The foundation of my pragmatic idealism is this: when the idea is realized, it enters into action. The imperfect (immature) idea remains in the shell of the “private world.” The great genius does not create an “artificial paradise,” but a world that will come, will exteriorize itself more or less swiftly. The intellectual part of the public (the so-called intellighentia [sic.], as it was called in Russia) was the slowest in recognizing the New Era (E.F.) and in spite of the new cultural agreements, it is still late in recognizing the causes of its own delay. The strength or concentration of the intellectual life does not remain in a given compartment of life, nor in a single geographical center.
The confusion of the literary world of the last twenty years derives from the disintegration of Paris, and the shift of the so-called literary circle’s center of activity. From 1830 to 1917 the literary world looked to Paris. We could say that from 1700, the intellectual world had looked to Paris as its lighthouse and center.

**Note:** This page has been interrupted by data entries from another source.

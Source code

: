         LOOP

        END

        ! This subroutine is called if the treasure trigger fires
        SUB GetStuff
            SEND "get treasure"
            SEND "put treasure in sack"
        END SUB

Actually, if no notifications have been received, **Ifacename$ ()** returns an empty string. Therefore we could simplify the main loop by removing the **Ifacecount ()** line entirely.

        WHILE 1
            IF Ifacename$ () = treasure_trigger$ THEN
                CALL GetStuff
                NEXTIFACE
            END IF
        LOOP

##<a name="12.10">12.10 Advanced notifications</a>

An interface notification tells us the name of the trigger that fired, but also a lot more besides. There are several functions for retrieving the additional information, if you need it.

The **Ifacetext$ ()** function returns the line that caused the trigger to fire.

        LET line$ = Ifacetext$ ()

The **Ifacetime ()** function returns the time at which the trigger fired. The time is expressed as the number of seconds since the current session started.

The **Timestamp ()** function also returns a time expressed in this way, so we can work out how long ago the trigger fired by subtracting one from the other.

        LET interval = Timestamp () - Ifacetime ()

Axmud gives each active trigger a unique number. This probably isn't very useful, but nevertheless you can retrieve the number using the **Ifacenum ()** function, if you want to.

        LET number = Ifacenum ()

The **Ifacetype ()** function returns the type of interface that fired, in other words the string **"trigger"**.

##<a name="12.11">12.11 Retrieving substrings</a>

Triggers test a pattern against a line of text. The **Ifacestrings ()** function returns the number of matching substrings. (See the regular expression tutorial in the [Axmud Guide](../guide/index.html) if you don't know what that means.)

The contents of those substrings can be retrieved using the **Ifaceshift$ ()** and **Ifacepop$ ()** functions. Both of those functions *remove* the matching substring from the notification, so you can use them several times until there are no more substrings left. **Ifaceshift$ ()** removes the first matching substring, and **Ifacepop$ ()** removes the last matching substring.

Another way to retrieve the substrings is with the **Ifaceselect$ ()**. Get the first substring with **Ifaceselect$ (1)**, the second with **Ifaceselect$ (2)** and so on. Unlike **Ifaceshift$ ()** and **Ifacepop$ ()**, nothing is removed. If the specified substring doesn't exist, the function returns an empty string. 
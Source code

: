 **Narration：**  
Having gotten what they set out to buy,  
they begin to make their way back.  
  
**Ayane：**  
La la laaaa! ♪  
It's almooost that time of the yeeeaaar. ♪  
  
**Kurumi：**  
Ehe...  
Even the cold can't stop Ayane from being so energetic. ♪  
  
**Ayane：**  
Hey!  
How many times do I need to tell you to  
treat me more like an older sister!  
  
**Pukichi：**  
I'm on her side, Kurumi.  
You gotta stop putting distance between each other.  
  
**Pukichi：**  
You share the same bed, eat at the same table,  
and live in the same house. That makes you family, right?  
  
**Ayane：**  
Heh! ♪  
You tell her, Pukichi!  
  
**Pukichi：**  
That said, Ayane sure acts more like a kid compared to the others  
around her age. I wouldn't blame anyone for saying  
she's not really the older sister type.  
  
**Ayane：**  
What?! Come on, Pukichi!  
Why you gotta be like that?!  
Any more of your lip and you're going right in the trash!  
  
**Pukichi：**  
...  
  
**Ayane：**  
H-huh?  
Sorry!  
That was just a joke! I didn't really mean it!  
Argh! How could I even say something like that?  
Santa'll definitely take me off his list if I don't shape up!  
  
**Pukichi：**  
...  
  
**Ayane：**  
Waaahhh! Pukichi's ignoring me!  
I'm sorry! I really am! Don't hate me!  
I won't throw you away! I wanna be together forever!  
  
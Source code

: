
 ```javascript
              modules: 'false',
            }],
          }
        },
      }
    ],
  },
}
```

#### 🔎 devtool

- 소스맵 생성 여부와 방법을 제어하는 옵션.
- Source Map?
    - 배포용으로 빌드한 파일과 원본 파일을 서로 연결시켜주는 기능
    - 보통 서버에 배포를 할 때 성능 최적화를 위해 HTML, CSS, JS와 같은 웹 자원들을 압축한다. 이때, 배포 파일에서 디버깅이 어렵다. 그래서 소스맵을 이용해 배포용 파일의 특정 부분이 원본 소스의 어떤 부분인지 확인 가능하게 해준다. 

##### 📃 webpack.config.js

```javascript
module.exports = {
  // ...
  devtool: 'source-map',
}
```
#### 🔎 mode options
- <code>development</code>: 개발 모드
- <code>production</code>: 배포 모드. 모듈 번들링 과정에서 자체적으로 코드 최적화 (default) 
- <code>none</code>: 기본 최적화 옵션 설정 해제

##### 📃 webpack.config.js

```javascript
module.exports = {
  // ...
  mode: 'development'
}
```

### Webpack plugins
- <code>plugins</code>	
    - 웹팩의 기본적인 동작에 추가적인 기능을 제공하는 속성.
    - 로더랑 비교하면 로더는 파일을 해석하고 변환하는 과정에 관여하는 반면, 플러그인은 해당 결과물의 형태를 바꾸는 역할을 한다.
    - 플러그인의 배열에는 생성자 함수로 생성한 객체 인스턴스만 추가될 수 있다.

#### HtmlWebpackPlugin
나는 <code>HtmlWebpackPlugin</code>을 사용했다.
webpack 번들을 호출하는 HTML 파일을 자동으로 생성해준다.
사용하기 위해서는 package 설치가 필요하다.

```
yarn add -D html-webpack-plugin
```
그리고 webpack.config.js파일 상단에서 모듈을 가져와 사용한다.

Not for nothing D’Annunzio tried to write in French. I myself tried to write poems in French, having despaired of getting verses of a fresh style (for 1910) published in the United States or in England. Turgenev lived in Paris. Henry James “loved France, as he never loved a woman.”
Today, no more. These attitudes are no longer comprehensible. After the death of Remy de Gourmont I could not find in Paris a writer to whom I could entrust a monthly review of French literature for the Little Review. The Sorbonne decays.
And even now the literary world does not know where to seek out the dawn.
This “going astray” derives in itself from a fixed habit.1 The prestige of Flaubert and co. was and still is so strong that career writers do not understand that the center no longer lies in the novel. With Flaubert and Goncourt the (realist) novel was so much deeper and more serious that historiographic writings, so much more truthful than the kind of superficial history that was then fashionable, that the novel was tagged “histoire morale contemporaine” and became “literature” ensconced in the penumbra of belles lettres. But this is, in reality, only a part of literature. It was the diagnosis. The totality of literature oscillates in a great curve between diagnosis and remedial literature.
This phenomenon is not yet understood or digested. The mercantilist plague gnawed at the world. The great doctors did not know what to do other than observe it, diagnose it. Hippocrates, impotent to cure, watched a phase of civilization die.
Marxist literature attained its apogee in the last page of Madame Bovary… “et l’envoie, pour gagner sa vie, dans un filature de coton.”
Speaking of Mme. Bovary’s daughter ….
Having exposed the nature of the social sickness in this literary form, the serious intellect turned to remedy this sickness. And genius (constituted by individuals) concerned itself with another species of verbal expression. The cultivators of light forms understood that the Laws of Constantine are literature. Stendhal himself, indeed, studied the Napoleonic Code to equip his style.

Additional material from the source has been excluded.